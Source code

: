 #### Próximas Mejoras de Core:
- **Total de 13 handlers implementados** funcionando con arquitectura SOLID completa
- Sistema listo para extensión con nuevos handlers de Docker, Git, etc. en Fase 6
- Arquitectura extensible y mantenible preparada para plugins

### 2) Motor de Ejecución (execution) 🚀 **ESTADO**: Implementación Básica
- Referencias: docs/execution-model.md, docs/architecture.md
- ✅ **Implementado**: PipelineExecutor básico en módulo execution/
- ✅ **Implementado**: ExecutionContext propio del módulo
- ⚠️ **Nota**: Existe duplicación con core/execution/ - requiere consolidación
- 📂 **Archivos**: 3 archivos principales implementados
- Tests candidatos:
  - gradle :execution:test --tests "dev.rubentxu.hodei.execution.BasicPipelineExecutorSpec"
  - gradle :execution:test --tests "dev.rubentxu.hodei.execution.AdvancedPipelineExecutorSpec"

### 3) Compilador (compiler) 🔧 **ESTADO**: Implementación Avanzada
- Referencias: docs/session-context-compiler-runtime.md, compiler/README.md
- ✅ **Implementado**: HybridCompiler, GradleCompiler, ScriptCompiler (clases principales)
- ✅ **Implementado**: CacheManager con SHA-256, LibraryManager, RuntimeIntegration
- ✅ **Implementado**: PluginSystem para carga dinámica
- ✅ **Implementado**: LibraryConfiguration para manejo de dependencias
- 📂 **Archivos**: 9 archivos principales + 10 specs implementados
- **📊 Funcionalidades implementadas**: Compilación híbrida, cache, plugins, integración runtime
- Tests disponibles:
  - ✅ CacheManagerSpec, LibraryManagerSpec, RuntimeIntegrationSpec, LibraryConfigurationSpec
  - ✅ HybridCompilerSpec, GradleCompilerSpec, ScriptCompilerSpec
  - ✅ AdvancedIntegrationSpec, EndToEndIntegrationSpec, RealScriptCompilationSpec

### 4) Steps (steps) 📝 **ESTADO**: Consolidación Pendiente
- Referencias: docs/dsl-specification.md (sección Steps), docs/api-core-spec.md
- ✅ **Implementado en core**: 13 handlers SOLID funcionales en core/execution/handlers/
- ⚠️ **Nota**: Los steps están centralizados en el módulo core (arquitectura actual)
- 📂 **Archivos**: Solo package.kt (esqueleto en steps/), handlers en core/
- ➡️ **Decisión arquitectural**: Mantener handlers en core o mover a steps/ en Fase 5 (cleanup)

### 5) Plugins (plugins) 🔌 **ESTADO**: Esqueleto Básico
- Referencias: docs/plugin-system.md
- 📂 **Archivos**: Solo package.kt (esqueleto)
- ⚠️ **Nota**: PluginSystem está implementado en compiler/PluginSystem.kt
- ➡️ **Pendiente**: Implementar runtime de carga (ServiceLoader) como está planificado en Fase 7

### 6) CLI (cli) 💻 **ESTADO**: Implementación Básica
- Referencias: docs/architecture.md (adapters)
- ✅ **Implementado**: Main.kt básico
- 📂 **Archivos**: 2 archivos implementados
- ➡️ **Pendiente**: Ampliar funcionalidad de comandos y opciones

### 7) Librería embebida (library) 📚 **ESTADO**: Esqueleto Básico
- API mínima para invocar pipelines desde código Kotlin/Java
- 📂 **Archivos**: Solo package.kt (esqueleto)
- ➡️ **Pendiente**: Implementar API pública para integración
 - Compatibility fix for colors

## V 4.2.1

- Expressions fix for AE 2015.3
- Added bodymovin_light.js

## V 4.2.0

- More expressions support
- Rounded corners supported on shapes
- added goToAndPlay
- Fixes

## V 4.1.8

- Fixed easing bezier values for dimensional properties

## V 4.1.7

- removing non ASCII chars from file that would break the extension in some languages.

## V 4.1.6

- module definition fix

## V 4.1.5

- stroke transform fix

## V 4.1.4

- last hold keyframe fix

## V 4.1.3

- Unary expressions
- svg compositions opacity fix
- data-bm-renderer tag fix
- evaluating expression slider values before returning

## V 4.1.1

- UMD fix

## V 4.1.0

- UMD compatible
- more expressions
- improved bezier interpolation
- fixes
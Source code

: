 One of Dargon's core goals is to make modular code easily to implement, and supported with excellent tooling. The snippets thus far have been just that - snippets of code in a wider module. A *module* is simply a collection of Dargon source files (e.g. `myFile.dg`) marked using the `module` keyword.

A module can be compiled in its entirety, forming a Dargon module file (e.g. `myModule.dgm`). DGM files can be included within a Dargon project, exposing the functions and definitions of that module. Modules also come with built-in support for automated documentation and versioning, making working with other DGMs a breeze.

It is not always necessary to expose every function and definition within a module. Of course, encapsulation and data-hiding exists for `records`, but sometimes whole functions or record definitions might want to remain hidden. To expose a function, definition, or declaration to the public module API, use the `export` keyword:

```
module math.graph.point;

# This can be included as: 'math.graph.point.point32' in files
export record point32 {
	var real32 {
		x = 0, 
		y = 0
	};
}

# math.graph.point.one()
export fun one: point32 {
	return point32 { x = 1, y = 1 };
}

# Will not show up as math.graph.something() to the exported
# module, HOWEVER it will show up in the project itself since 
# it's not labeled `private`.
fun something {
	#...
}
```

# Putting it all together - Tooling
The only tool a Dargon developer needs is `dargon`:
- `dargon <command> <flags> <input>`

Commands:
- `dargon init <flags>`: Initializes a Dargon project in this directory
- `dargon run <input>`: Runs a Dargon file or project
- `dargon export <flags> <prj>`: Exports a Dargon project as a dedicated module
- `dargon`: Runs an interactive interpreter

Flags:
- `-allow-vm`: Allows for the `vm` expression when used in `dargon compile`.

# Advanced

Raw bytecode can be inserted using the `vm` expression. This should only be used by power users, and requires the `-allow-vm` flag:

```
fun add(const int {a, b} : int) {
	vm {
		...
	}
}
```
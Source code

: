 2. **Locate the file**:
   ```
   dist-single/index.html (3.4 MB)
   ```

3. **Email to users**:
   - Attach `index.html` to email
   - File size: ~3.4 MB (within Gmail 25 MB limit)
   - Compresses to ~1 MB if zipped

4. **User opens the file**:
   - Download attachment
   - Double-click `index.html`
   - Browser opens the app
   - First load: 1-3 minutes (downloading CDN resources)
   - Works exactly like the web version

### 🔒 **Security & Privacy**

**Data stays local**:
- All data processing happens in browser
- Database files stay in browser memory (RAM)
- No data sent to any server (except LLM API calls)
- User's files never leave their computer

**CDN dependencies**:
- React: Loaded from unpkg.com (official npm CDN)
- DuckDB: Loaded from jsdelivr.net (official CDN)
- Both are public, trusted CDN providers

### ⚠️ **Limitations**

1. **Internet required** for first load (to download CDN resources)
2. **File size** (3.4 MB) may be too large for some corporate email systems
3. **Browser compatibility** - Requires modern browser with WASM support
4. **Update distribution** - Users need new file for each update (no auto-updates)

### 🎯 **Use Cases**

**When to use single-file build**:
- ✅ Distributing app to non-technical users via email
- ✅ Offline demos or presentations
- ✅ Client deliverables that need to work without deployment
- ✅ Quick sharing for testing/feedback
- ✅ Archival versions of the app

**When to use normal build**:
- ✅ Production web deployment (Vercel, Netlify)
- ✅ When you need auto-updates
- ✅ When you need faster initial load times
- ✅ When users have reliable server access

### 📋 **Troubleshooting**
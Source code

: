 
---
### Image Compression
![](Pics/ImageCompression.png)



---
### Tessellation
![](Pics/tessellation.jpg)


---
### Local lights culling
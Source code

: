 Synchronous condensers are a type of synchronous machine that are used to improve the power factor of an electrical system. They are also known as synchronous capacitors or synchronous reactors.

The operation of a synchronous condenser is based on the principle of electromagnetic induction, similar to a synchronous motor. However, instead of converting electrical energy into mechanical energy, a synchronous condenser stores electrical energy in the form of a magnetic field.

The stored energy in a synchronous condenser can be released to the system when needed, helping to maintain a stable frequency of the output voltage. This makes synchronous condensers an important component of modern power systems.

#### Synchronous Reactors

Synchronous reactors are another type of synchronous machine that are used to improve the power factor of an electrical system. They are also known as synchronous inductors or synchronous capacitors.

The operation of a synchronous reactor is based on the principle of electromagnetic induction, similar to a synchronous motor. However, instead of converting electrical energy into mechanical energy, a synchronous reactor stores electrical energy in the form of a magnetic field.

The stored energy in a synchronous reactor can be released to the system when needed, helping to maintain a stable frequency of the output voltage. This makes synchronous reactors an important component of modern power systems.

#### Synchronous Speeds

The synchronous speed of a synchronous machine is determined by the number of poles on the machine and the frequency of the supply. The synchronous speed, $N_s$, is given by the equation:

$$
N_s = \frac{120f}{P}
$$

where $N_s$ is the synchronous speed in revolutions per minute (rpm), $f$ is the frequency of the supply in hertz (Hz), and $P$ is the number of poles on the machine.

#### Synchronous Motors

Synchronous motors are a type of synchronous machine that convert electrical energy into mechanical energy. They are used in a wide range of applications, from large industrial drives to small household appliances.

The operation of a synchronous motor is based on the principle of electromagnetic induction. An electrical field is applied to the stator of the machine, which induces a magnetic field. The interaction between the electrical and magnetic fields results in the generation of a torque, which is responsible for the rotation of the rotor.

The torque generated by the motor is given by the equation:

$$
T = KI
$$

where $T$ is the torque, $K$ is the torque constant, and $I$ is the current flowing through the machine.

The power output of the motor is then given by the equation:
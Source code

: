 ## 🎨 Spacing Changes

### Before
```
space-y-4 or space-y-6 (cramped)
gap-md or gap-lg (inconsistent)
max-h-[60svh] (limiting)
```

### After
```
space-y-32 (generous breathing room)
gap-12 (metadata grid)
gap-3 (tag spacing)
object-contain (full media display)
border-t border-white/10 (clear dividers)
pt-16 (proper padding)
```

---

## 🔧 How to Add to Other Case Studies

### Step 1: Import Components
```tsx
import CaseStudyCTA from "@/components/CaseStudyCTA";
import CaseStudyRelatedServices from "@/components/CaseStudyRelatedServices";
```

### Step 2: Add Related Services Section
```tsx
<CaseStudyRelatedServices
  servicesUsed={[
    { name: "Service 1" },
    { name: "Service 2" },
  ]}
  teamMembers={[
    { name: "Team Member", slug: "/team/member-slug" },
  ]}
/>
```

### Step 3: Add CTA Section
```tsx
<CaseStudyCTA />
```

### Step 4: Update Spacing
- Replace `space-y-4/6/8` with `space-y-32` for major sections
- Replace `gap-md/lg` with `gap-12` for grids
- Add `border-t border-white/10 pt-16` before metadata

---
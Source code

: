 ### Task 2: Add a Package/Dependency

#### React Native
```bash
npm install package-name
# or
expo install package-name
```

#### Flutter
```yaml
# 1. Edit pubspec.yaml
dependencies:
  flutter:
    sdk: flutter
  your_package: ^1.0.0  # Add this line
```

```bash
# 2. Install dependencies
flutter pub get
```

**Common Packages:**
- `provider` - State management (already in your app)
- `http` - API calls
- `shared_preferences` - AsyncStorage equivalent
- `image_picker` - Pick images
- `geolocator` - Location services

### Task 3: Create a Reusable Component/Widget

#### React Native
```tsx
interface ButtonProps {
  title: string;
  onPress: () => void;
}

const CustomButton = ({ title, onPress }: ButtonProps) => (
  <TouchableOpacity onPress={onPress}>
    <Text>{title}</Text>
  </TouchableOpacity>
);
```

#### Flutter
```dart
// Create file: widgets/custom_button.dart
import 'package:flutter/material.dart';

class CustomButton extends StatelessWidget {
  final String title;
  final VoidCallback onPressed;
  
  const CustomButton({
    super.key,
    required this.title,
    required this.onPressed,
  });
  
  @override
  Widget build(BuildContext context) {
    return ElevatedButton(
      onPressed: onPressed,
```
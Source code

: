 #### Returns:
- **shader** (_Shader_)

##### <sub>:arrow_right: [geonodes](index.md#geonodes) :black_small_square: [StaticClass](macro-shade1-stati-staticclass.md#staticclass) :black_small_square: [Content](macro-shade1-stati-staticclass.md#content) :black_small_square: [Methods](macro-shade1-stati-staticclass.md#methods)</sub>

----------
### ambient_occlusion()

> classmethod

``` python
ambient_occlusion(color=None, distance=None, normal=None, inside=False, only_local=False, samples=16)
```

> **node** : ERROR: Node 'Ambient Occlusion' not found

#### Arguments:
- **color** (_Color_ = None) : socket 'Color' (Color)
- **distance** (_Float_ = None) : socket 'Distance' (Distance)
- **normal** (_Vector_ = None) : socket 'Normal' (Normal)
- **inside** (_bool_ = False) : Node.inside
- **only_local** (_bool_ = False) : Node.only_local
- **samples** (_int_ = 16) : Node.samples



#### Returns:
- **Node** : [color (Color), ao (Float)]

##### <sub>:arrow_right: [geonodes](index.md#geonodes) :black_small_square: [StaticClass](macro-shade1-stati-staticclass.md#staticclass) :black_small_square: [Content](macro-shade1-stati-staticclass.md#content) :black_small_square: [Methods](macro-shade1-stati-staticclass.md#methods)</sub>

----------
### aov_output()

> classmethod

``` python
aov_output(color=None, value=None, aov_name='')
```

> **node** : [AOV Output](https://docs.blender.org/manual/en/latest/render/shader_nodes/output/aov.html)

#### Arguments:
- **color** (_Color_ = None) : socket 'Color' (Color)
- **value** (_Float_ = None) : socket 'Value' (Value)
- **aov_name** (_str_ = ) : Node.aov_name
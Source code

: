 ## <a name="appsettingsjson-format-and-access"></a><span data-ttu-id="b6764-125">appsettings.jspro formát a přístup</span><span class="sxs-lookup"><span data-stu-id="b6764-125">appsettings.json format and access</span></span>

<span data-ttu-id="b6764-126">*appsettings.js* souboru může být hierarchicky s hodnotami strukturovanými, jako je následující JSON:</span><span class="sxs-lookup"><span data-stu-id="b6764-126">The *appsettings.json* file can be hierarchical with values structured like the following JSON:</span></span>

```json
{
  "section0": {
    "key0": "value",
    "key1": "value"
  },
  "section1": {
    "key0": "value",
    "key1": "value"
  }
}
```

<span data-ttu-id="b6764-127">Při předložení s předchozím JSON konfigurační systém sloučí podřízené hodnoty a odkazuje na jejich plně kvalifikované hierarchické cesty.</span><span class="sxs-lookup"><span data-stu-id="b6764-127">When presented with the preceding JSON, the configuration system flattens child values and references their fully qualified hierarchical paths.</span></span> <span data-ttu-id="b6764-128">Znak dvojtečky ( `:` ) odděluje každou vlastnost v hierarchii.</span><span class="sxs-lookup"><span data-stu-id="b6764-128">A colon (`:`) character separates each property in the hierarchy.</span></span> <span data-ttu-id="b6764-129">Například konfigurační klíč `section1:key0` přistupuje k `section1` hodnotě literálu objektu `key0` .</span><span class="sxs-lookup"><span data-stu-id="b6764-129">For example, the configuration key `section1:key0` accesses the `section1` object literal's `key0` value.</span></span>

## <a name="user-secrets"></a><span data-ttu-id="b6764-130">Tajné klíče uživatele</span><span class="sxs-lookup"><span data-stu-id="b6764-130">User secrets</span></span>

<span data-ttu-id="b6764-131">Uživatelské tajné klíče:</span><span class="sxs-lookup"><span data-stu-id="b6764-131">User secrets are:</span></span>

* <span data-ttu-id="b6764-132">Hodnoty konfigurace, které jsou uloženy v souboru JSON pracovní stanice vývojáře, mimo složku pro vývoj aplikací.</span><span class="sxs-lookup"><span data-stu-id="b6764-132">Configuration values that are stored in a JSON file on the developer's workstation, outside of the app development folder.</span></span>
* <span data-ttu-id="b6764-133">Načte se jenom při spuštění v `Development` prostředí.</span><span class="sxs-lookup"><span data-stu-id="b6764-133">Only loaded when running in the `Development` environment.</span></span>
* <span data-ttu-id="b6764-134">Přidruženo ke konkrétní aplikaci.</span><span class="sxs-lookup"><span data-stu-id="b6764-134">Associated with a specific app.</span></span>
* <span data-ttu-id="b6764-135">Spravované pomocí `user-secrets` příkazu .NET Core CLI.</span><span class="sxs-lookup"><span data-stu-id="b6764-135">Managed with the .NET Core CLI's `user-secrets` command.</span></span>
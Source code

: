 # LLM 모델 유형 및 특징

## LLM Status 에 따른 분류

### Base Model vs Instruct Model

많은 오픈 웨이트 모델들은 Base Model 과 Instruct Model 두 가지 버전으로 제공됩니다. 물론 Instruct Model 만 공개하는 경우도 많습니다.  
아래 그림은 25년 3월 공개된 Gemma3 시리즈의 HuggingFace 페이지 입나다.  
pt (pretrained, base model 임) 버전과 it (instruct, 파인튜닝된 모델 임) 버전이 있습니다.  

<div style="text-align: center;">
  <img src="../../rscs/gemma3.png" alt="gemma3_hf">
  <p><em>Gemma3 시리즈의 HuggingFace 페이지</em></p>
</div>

Description of the task ▸ Using the entries above, quote each line verbatim from the first through the line that contains "- ⚠️ **Nota**: Los".

Exercise response ▸
Source code

: #### Próximas Mejoras de Core:
- **Total de 13 handlers implementados** funcionando con arquitectura SOLID completa
- Sistema listo para extensión con nuevos handlers de Docker, Git, etc. en Fase 6
- Arquitectura extensible y mantenible preparada para plugins

### 2) Motor de Ejecución (execution) 🚀 **ESTADO**: Implementación Básica
- Referencias: docs/execution-model.md, docs/architecture.md
- ✅ **Implementado**: PipelineExecutor básico en módulo execution/
- ✅ **Implementado**: ExecutionContext propio del módulo
- ⚠️ **Nota**: Existe duplicación con core/execution/ - requiere consolidación
- 📂 **Archivos**: 3 archivos principales implementados
- Tests candidatos:
  - gradle :execution:test --tests "dev.rubentxu.hodei.execution.BasicPipelineExecutorSpec"
  - gradle :execution:test --tests "dev.rubentxu.hodei.execution.AdvancedPipelineExecutorSpec"

### 3) Compilador (compiler) 🔧 **ESTADO**: Implementación Avanzada
- Referencias: docs/session-context-compiler-runtime.md, compiler/README.md
- ✅ **Implementado**: HybridCompiler, GradleCompiler, ScriptCompiler (clases principales)
- ✅ **Implementado**: CacheManager con SHA-256, LibraryManager, RuntimeIntegration
- ✅ **Implementado**: PluginSystem para carga dinámica
- ✅ **Implementado**: LibraryConfiguration para manejo de dependencias
- 📂 **Archivos**: 9 archivos principales + 10 specs implementados
- **📊 Funcionalidades implementadas**: Compilación híbrida, cache, plugins, integración runtime
- Tests disponibles:
  - ✅ CacheManagerSpec, LibraryManagerSpec, RuntimeIntegrationSpec, LibraryConfigurationSpec
  - ✅ HybridCompilerSpec, GradleCompilerSpec, ScriptCompilerSpec
  - ✅ AdvancedIntegrationSpec, EndToEndIntegrationSpec, RealScriptCompilationSpec

### 4) Steps (steps) 📝 **ESTADO**: Consolidación Pendiente
- Referencias: docs/dsl-specification.md (sección Steps), docs/api-core-spec.md
- ✅ **Implementado en core**: 13 handlers SOLID funcionales en core/execution/handlers/
- ⚠️ **Nota**: Los steps están centralizados en el módulo core (arquitectura actual)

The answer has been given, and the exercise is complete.